* _Source data_:
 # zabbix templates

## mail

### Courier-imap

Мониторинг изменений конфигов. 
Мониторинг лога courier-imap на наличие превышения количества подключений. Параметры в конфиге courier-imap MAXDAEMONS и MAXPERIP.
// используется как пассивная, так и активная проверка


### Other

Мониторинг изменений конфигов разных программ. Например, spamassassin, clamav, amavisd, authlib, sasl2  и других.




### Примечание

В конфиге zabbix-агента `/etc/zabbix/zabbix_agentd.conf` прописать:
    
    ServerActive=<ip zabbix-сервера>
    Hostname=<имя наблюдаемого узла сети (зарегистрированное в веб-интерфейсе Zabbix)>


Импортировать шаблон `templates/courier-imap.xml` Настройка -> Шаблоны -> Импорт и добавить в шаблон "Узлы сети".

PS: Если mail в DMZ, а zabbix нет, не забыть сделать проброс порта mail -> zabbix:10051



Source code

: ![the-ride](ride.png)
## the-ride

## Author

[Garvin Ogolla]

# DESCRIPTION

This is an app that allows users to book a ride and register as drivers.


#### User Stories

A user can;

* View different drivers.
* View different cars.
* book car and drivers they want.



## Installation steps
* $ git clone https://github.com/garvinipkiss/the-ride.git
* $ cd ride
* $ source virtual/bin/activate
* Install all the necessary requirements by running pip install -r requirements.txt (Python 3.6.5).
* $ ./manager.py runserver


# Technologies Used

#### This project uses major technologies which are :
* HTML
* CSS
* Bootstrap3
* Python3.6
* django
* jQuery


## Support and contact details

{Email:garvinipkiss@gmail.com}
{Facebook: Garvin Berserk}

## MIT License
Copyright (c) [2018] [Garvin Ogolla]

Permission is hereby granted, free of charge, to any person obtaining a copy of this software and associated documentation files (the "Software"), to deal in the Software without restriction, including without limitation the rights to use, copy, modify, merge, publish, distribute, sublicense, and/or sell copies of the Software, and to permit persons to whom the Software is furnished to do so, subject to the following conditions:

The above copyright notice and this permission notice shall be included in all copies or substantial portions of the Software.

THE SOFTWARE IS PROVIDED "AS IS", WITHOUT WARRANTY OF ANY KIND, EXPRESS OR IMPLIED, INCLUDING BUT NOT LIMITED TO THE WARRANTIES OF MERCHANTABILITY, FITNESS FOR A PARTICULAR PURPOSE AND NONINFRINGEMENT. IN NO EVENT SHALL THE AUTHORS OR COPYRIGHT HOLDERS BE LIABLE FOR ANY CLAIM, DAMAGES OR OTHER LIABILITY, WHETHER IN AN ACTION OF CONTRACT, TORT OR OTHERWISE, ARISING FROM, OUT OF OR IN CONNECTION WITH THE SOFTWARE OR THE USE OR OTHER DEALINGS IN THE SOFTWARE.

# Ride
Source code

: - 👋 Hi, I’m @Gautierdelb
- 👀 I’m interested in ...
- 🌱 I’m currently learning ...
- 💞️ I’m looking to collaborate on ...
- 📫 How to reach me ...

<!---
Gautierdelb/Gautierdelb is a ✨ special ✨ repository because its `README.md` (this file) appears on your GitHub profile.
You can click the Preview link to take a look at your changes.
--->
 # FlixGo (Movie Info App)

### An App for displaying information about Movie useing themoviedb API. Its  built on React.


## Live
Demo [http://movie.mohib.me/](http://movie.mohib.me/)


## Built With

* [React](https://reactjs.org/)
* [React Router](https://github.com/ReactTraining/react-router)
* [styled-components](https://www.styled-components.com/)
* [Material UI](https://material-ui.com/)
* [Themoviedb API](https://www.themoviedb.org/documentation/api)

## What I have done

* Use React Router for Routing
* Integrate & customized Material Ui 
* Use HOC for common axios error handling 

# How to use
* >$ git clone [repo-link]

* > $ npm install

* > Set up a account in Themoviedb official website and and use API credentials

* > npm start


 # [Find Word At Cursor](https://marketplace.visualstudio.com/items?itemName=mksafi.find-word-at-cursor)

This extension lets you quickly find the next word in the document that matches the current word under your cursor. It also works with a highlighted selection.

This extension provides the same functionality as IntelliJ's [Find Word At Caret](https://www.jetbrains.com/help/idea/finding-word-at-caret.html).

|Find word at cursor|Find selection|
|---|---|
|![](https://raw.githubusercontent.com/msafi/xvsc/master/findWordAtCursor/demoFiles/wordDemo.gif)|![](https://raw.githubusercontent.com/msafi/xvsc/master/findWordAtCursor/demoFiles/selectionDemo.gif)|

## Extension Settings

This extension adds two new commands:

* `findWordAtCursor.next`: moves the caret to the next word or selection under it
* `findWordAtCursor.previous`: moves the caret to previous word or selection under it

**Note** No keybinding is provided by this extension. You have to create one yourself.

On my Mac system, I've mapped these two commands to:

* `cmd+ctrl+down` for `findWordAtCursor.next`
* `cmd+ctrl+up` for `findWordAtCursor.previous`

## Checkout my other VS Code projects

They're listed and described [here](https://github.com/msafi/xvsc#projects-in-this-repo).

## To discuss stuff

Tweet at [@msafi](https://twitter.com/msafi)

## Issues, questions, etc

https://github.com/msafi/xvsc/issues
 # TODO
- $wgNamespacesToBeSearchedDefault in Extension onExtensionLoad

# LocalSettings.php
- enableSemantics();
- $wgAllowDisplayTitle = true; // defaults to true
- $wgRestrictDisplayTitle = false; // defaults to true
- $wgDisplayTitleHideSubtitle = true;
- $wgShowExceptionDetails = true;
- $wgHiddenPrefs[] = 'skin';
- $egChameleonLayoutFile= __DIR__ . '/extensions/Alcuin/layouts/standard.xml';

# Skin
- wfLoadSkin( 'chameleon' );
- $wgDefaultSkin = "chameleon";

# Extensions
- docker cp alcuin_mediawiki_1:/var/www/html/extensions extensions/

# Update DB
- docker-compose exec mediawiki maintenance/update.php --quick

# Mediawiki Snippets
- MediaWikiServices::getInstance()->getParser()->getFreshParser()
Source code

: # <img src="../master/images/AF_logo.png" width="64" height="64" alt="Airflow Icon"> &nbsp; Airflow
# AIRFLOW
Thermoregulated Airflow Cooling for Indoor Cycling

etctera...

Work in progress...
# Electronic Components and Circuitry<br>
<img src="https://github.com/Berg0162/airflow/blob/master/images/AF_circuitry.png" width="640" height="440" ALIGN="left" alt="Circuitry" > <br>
--
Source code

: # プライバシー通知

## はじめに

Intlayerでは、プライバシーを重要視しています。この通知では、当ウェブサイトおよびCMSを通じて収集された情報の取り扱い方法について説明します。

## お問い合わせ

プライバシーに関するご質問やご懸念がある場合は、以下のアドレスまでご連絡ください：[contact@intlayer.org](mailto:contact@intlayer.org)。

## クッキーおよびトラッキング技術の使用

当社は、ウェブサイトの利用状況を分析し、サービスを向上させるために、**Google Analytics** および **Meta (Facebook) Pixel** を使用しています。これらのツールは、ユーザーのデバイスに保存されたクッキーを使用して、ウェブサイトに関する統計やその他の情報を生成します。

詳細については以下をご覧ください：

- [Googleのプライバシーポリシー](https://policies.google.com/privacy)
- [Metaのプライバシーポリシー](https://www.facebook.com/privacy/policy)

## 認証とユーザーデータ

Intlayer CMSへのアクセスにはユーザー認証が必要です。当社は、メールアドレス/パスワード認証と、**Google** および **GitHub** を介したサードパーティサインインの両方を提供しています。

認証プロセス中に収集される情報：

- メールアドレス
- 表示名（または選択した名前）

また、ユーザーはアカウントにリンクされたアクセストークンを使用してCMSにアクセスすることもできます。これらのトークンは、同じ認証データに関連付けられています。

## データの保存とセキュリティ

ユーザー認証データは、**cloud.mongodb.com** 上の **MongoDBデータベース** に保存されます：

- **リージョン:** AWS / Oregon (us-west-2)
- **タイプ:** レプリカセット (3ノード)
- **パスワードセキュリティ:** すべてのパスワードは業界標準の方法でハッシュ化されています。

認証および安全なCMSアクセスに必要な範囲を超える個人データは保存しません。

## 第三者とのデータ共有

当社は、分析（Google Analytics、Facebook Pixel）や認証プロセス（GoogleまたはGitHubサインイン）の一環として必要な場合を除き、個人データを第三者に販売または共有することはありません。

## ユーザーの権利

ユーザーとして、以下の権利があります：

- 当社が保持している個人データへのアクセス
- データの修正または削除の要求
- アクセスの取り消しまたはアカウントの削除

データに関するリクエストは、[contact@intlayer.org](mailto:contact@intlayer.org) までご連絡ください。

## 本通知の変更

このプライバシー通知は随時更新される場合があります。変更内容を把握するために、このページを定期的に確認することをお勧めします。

* _Required work_:
Begin at the line that has "- 💞️ I’m looking to collaborate on ..." in the entries above; stop after the line that has "# [Find Word". Transcribe exactly those lines and no others.

* _Result of the exercise_:
- 💞️ I’m looking to collaborate on ...
- 📫 How to reach me ...

<!---
Gautierdelb/Gautierdelb is a ✨ special ✨ repository because its `README.md` (this file) appears on your GitHub profile.
You can click the Preview link to take a look at your changes.
--->
 # FlixGo (Movie Info App)

### An App for displaying information about Movie useing themoviedb API. Its  built on React.


## Live
Demo [http://movie.mohib.me/](http://movie.mohib.me/)


## Built With

* [React](https://reactjs.org/)
* [React Router](https://github.com/ReactTraining/react-router)
* [styled-components](https://www.styled-components.com/)
* [Material UI](https://material-ui.com/)
* [Themoviedb API](https://www.themoviedb.org/documentation/api)

## What I have done

* Use React Router for Routing
* Integrate & customized Material Ui 
* Use HOC for common axios error handling 

# How to use
* >$ git clone [repo-link]

* > $ npm install

* > Set up a account in Themoviedb official website and and use API credentials

* > npm start


 # [Find Word At Cursor](https://marketplace.visualstudio.com/items?itemName=mksafi.find-word-at-cursor)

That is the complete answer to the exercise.